Community members had the chance to give their input and ideas on a planned $2.7 million reconstruction of the ball fields in Kissena Corridor Park.
“The ballfields in this section of Kissena Corridor Park have long suffered from pockmarked grass and flooding issues,” said Councilman Peter Koo. “Nevertheless, the fields are frequently used by our community due to a lack of other options.”
Koo and Speaker Corey Johnson secured a total of $3 million to fix the fields that sit on 1.5 acres along Utopia Parkway between Peck and Underhill avenues.
James Mituzas, director of Landscape Architecture for Queens NYC Parks, said the project could take over three years.

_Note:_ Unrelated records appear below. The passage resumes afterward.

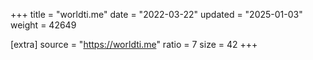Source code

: +++
title = "worldti.me"
date = "2022-03-22"
updated = "2025-01-03"
weight = 42649

[extra]
source = "https://worldti.me"
ratio = 7
size = 42
+++
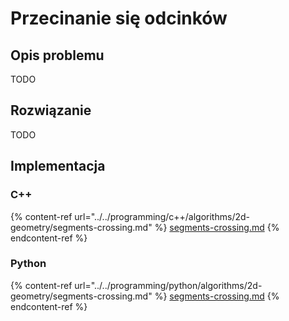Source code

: # Przecinanie się odcinków

## Opis problemu

TODO

## Rozwiązanie

TODO

## Implementacja

### C++

{% content-ref url="../../programming/c++/algorithms/2d-geometry/segments-crossing.md" %}
[segments-crossing.md](../../programming/c++/algorithms/2d-geometry/segments-crossing.md)
{% endcontent-ref %}

### Python

{% content-ref url="../../programming/python/algorithms/2d-geometry/segments-crossing.md" %}
[segments-crossing.md](../../programming/python/algorithms/2d-geometry/segments-crossing.md)
{% endcontent-ref %}
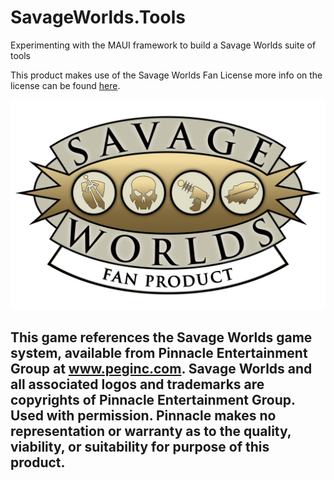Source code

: # SavageWorlds.Tools
Experimenting with the MAUI framework to build a Savage Worlds suite of tools

This product makes use of the Savage Worlds Fan License more info on the license can be found [here](https://peginc.com/licensing/).

![Savage Worlds License](SavageWorlds.Tools/Resources/Images/SW_LOGO_FP_2018.png)
## This game references the Savage Worlds game system, available from Pinnacle Entertainment Group at www.peginc.com. Savage Worlds and all associated logos and trademarks are copyrights of Pinnacle Entertainment Group. Used with permission. Pinnacle makes no representation or warranty as to the quality, viability, or suitability for purpose of this product.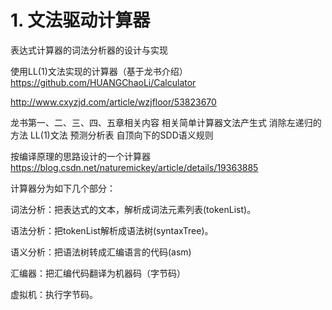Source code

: # 1. 文法驱动计算器







表达式计算器的词法分析器的设计与实现







使用LL(1)文法实现的计算器（基于龙书介绍）
https://github.com/HUANGChaoLi/Calculator 

http://www.cxyzjd.com/article/wzjfloor/53823670

龙书第一、二、三、四、五章相关内容
相关简单计算器文法产生式
消除左递归的方法
LL(1)文法
预测分析表
自顶向下的SDD语义规则


按编译原理的思路设计的一个计算器 https://blog.csdn.net/naturemickey/article/details/19363885



计算器分为如下几个部分：

词法分析：把表达式的文本，解析成词法元素列表(tokenList)。

语法分析：把tokenList解析成语法树(syntaxTree)。

语义分析：把语法树转成汇编语言的代码(asm)

汇编器：把汇编代码翻译为机器码（字节码）


虚拟机：执行字节码。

“We won’t have a shovel in the ground for another two years, and the construction process takes about 12 to 18 months,” he said. “We’ll probably miss a whole baseball season for construction.”
The project will address other issues, as well. Fencing will be repaired and drinking fountinas, security lighting and benches will be added.
Lee Ann Beauchamp, Landscape Architect at City of New York Parks & Recreation presented the issues that will be fixed.
“We will be reconstructing the ballfield, but we’ll also be reconstructing the pathways that lead to and around them,” said Lee Ann Beauchamp, a landscape architect with the Parks Department.
Jennifer Elias, who lives two blocks from the fields, said they are often used as a dog run.
“I can’t recall the last time I saw a ball game being played there,” she said.
Frank Weber, former president of St. Kevin’s Youth Guild, holds permits to use the fields and asked for natural turf to be part of the redesign.
“With the drainage issues, if you notice when you’re doing the surveys, there is an average of one to two steel manhole covers in the outfields, and if a child is running to catch a ball he or she could land on that manhole” he said.
Mituzas said that could be a possibility
“The type of funding we have right now for this project, it would be ideal for us to reconstruct the field as a natural turf ballfield,” said Mituzas. “I think that’s something we can do for this park at this time.”